## WHAT YOU WILL DO
The reply should hold only the lines below beginning at the one with "- I will write" and ending at the one with "### Possible models", copied exactly, with every picture left out.

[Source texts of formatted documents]
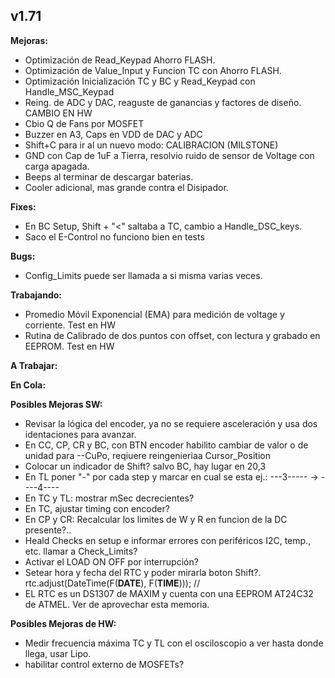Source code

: ## v1.71

**Mejoras:**
- Optimización de Read_Keypad Ahorro FLASH.
- Optimización de Value_Input y Funcion TC con Ahorro FLASH.
- Optimización Inicialización TC y BC y Read_Keypad con Handle_MSC_Keypad
- Reing. de ADC y DAC, reaguste de ganancias y factores de diseño. CAMBIO EN HW
- Cbio Q de Fans por MOSFET
- Buzzer en A3, Caps en VDD de DAC y ADC
- Shift+C para ir al un nuevo modo: CALIBRACION (MILSTONE)
- GND con Cap de 1uF a Tierra, resolvio ruido de sensor de Voltage con carga apagada.
- Beeps al terminar de descargar baterias.
- Cooler adicional, mas grande contra el Disipador.

**Fixes:**
- En BC Setup, Shift + "<" saltaba a TC, cambio a Handle_DSC_keys.
- Saco el E-Control no funciono bien en tests

**Bugs:**
- Config_Limits puede ser llamada a si misma varias veces.

**Trabajando:**
- Promedio Móvil Exponencial (EMA) para medición de voltage y corriente. Test en HW
- Rutina de Calibrado de dos puntos con offset, con lectura y grabado en EEPROM. Test en HW

**A Trabajar:**

**En Cola:**

**Posibles Mejoras SW:**

- Revisar la lógica del encoder, ya no se requiere asceleración y usa dos identaciones para avanzar.
- En CC, CP, CR y BC, con BTN encoder habilito cambiar de valor o de unidad para --CuPo, reqiuere reingenieriaa Cursor_Position
- Colocar un indicador de Shift? salvo BC, hay lugar en 20,3
- En TL poner "-" por cada step y marcar en cual se esta ej.: ---3----- -> ----4----
- En TC y TL: mostrar mSec decrecientes?
- En TC, ajustar timing con encoder?
- En CP y CR: Recalcular los limites de W y R en funcion de la DC presente?..
- Heald Checks en setup e informar errores con periféricos I2C, temp., etc. llamar a Check_Limits?
- Activar el LOAD ON OFF por interrupción?
-  Setear hora y fecha del RTC y poder mirarla boton Shift?.
    rtc.adjust(DateTime(F(__DATE__), F(__TIME__))); //
- EL RTC es un DS1307 de MAXIM y cuenta con una EEPROM AT24C32 de ATMEL. Ver de aprovechar esta memoria.

**Posibles Mejoras de HW:**
- Medir frecuencia máxima TC y TL con el osciloscopio a ver hasta donde llega, usar Lipo.
- habilitar control externo de MOSFETs?
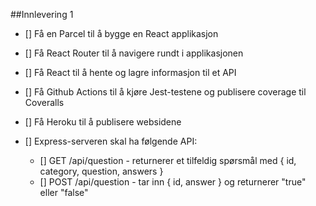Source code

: ##Innlevering 1


* [] Få en Parcel til å bygge en React applikasjon
* [] Få React Router til å navigere rundt i applikasjonen
* [] Få React til å hente og lagre informasjon til et API
* [] Få Github Actions til å kjøre Jest-testene og publisere coverage til Coveralls
* [] Få Heroku til å publisere websidene
* [] Express-serveren skal ha følgende API:

    * [] GET /api/question - returnerer et tilfeldig spørsmål med { id, category, question, answers }
    * [] POST /api/question - tar inn { id, answer } og returnerer "true" eller "false"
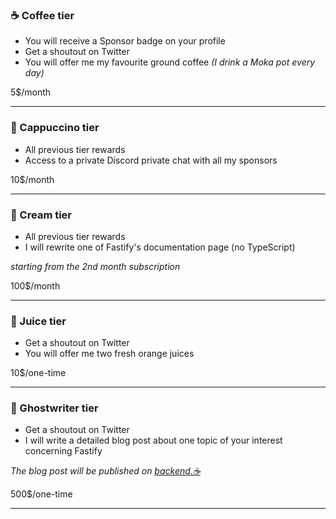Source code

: ### ☕  Coffee tier
- You will receive a Sponsor badge on your profile 
- Get a shoutout on Twitter
- You will offer me my favourite ground coffee _(I drink a Moka pot every day)_

5$/month

---

### 🥐 Cappuccino tier
- All previous tier rewards
- Access to a private Discord private chat with all my sponsors

10$/month

---

### 🍦 Cream tier
- All previous tier rewards
- I will rewrite one of Fastify's documentation page (no TypeScript)


_starting from the 2nd month subscription_

100$/month

---

### 🍊 Juice tier
- Get a shoutout on Twitter
- You will offer me two fresh orange juices

10$/one-time

---

### 👻 Ghostwriter tier
- Get a shoutout on Twitter
- I will write a detailed blog post about one topic of your interest concerning Fastify

_The blog post will be published on [backend.☕️](https://backend.cafe/)_

500$/one-time

---

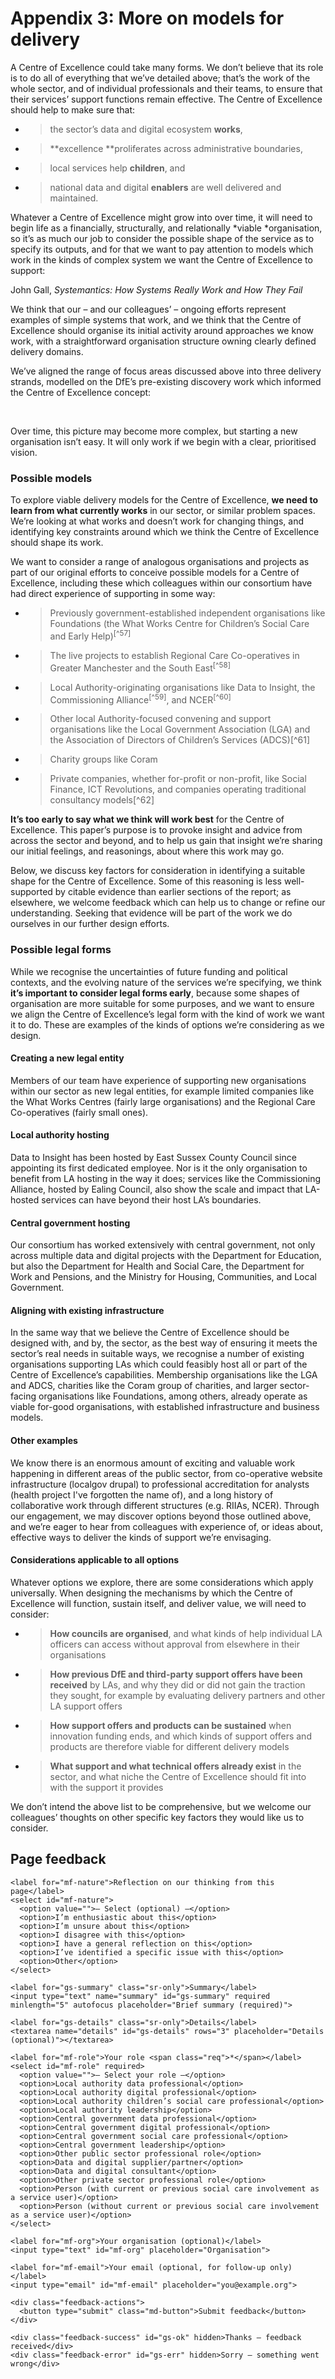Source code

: # Appendix 3: More on models for delivery

A Centre of Excellence could take many forms. We don’t believe that its role is to do all of everything that we’ve detailed above; that’s the work of the whole sector, and of individual professionals and their teams, to ensure that their services’ support functions remain effective. The Centre of Excellence should help to make sure that:

- > the sector’s data and digital ecosystem **works**,

- > **excellence **proliferates across administrative boundaries,

- > local services help **children**, and

- > national data and digital **enablers** are well delivered and maintained.

Whatever a Centre of Excellence might grow into over time, it will need to begin life as a financially, structurally, and relationally *viable *organisation, so it’s as much our job to consider the possible shape of the service as to specify its outputs, and for that we want to pay attention to models which work in the kinds of complex system we want the Centre of Excellence to support:

John Gall, *Systemantics: How Systems Really Work and How They Fail*

We think that our – and our colleagues’ – ongoing efforts represent examples of simple systems that work, and we think that the Centre of Excellence should organise its initial activity around approaches we know work, with a straightforward organisation structure owning clearly defined delivery domains.

We’ve aligned the range of focus areas discussed above into three delivery strands, modelled on the DfE’s pre-existing discovery work which informed the Centre of Excellence concept:

  

Over time, this picture may become more complex, but starting a new organisation isn’t easy. It will only work if we begin with a clear, prioritised vision.

### Possible models

To explore viable delivery models for the Centre of Excellence, **we need to learn from what currently works** in our sector, or similar problem spaces. We’re looking at what works and doesn’t work for changing things, and identifying key constraints around which we think the Centre of Excellence should shape its work.

We want to consider a range of analogous organisations and projects as part of our original efforts to conceive possible models for a Centre of Excellence, including these which colleagues within our consortium have had direct experience of supporting in some way:

- > Previously government-established independent organisations like Foundations (the What Works Centre for Children’s Social Care and Early Help)<sup>[^57]</sup>

- > The live projects to establish Regional Care Co-operatives in Greater Manchester and the South East<sup>[^58]</sup>

- > Local Authority-originating organisations like Data to Insight, the Commissioning Alliance<sup>[^59]</sup>, and NCER<sup>[^60]</sup>

<!-- -->

- > Other local Authority-focused convening and support organisations like the Local Government Association (LGA) and the Association of Directors of Children’s Services (ADCS)[^61]

- > Charity groups like Coram

- > Private companies, whether for-profit or non-profit, like Social Finance, ICT Revolutions, and companies operating traditional consultancy models[^62]

**It’s too early to say what we think will work best** for the Centre of Excellence. This paper’s purpose is to provoke insight and advice from across the sector and beyond, and to help us gain that insight we’re sharing our initial feelings, and reasonings, about where this work may go.

Below, we discuss key factors for consideration in identifying a suitable shape for the Centre of Excellence. Some of this reasoning is less well-supported by citable evidence than earlier sections of the report; as elsewhere, we welcome feedback which can help us to change or refine our understanding. Seeking that evidence will be part of the work we do ourselves in our further design efforts.

### Possible legal forms

While we recognise the uncertainties of future funding and political contexts, and the evolving nature of the services we’re specifying, we think **it’s important to consider legal forms early**, because some shapes of organisation are more suitable for some purposes, and we want to ensure we align the Centre of Excellence’s legal form with the kind of work we want it to do. These are examples of the kinds of options we’re considering as we design.

#### Creating a new legal entity 

Members of our team have experience of supporting new organisations within our sector as new legal entities, for example limited companies like the What Works Centres (fairly large organisations) and the Regional Care Co-operatives (fairly small ones).

#### Local authority hosting

Data to Insight has been hosted by East Sussex County Council since appointing its first dedicated employee. Nor is it the only organisation to benefit from LA hosting in the way it does; services like the Commissioning Alliance, hosted by Ealing Council, also show the scale and impact that LA-hosted services can have beyond their host LA’s boundaries.

#### Central government hosting

Our consortium has worked extensively with central government, not only across multiple data and digital projects with the Department for Education, but also the Department for Health and Social Care, the Department for Work and Pensions, and the Ministry for Housing, Communities, and Local Government.

#### Aligning with existing infrastructure

In the same way that we believe the Centre of Excellence should be designed with, and by, the sector, as the best way of ensuring it meets the sector’s real needs in suitable ways, we recognise a number of existing organisations supporting LAs which could feasibly host all or part of the Centre of Excellence’s capabilities. Membership organisations like the LGA and ADCS, charities like the Coram group of charities, and larger sector-facing organisations like Foundations, among others, already operate as viable for-good organisations, with established infrastructure and business models.

#### Other examples

We know there is an enormous amount of exciting and valuable work happening in different areas of the public sector, from co-operative website infrastructure (localgov drupal) to professional accreditation for analysts (health project I've forgotten the name of), and a long history of collaborative work through different structures (e.g. RIIAs, NCER). Through our engagement, we may discover options beyond those outlined above, and we’re eager to hear from colleagues with experience of, or ideas about, effective ways to deliver the kinds of support we’re envisaging.

#### Considerations applicable to all options

Whatever options we explore, there are some considerations which apply universally. When designing the mechanisms by which the Centre of Excellence will function, sustain itself, and deliver value, we will need to consider:

- > **How councils are organised**, and what kinds of help individual LA officers can access without approval from elsewhere in their organisations

- > **How previous DfE and third-party support offers have been received** by LAs, and why they did or did not gain the traction they sought, for example by evaluating delivery partners and other LA support offers

- > **How support offers and products can be sustained** when innovation funding ends, and which kinds of support offers and products are therefore viable for different delivery models

- > **What support and what technical offers already exist** in the sector, and what niche the Centre of Excellence should fit into with the support it provides

We don’t intend the above list to be comprehensive, but we welcome our colleagues’ thoughts on other specific key factors they would like us to consider.


<!--- feedback form only below here -->

<div class="feedback-section feedback-compact" id="sheets">
  <h2>Page feedback</h2>
  <form id="gs-form">
    <input type="hidden" name="page" id="gs-page">
    <input type="text" name="hp_field" id="hp_field" style="display:none" tabindex="-1" autocomplete="off">

    <label for="mf-nature">Reflection on our thinking from this page</label>
    <select id="mf-nature">
      <option value="">— Select (optional) —</option>
      <option>I’m enthusiastic about this</option>
      <option>I’m unsure about this</option>
      <option>I disagree with this</option>
      <option>I have a general reflection on this</option>
      <option>I’ve identified a specific issue with this</option>
      <option>Other</option>
    </select>
    
    <label for="gs-summary" class="sr-only">Summary</label>
    <input type="text" name="summary" id="gs-summary" required minlength="5" autofocus placeholder="Brief summary (required)">

    <label for="gs-details" class="sr-only">Details</label>
    <textarea name="details" id="gs-details" rows="3" placeholder="Details (optional)"></textarea>

    <label for="mf-role">Your role <span class="req">*</span></label>
    <select id="mf-role" required>
      <option value="">— Select your role —</option>
      <option>Local authority data professional</option>
      <option>Local authority digital professional</option>
      <option>Local authority children’s social care professional</option>
      <option>Local authority leadership</option>
      <option>Central government data professional</option>
      <option>Central government digital professional</option>
      <option>Central government social care professional</option>
      <option>Central government leadership</option>
      <option>Other public sector professional role</option>
      <option>Data and digital supplier/partner</option>
      <option>Data and digital consultant</option>
      <option>Other private sector professional role</option>
      <option>Person (with current or previous social care involvement as a service user)</option>
      <option>Person (without current or previous social care involvement as a service user)</option>
    </select>

    <label for="mf-org">Your organisation (optional)</label>
    <input type="text" id="mf-org" placeholder="Organisation">

    <label for="mf-email">Your email (optional, for follow-up only)</label>
    <input type="email" id="mf-email" placeholder="you@example.org">

    <div class="feedback-actions">
      <button type="submit" class="md-button">Submit feedback</button>
    </div>

    <div class="feedback-success" id="gs-ok" hidden>Thanks — feedback received</div>
    <div class="feedback-error" id="gs-err" hidden>Sorry — something went wrong</div>
  </form>
</div>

## ANSWER FOR THE TASK
- I will write a detailed blog post about one topic of your interest concerning Fastify

_The blog post will be published on [backend.☕️](https://backend.cafe/)_

500$/one-time

---

Source code

: # Appendix 3: More on models for delivery

A Centre of Excellence could take many forms. We don’t believe that its role is to do all of everything that we’ve detailed above; that’s the work of the whole sector, and of individual professionals and their teams, to ensure that their services’ support functions remain effective. The Centre of Excellence should help to make sure that:

- > the sector’s data and digital ecosystem **works**,

- > **excellence **proliferates across administrative boundaries,

- > local services help **children**, and

- > national data and digital **enablers** are well delivered and maintained.

Whatever a Centre of Excellence might grow into over time, it will need to begin life as a financially, structurally, and relationally *viable *organisation, so it’s as much our job to consider the possible shape of the service as to specify its outputs, and for that we want to pay attention to models which work in the kinds of complex system we want the Centre of Excellence to support:

John Gall, *Systemantics: How Systems Really Work and How They Fail*

We think that our – and our colleagues’ – ongoing efforts represent examples of simple systems that work, and we think that the Centre of Excellence should organise its initial activity around approaches we know work, with a straightforward organisation structure owning clearly defined delivery domains.

We’ve aligned the range of focus areas discussed above into three delivery strands, modelled on the DfE’s pre-existing discovery work which informed the Centre of Excellence concept:

  

Over time, this picture may become more complex, but starting a new organisation isn’t easy. It will only work if we begin with a clear, prioritised vision.

### Possible models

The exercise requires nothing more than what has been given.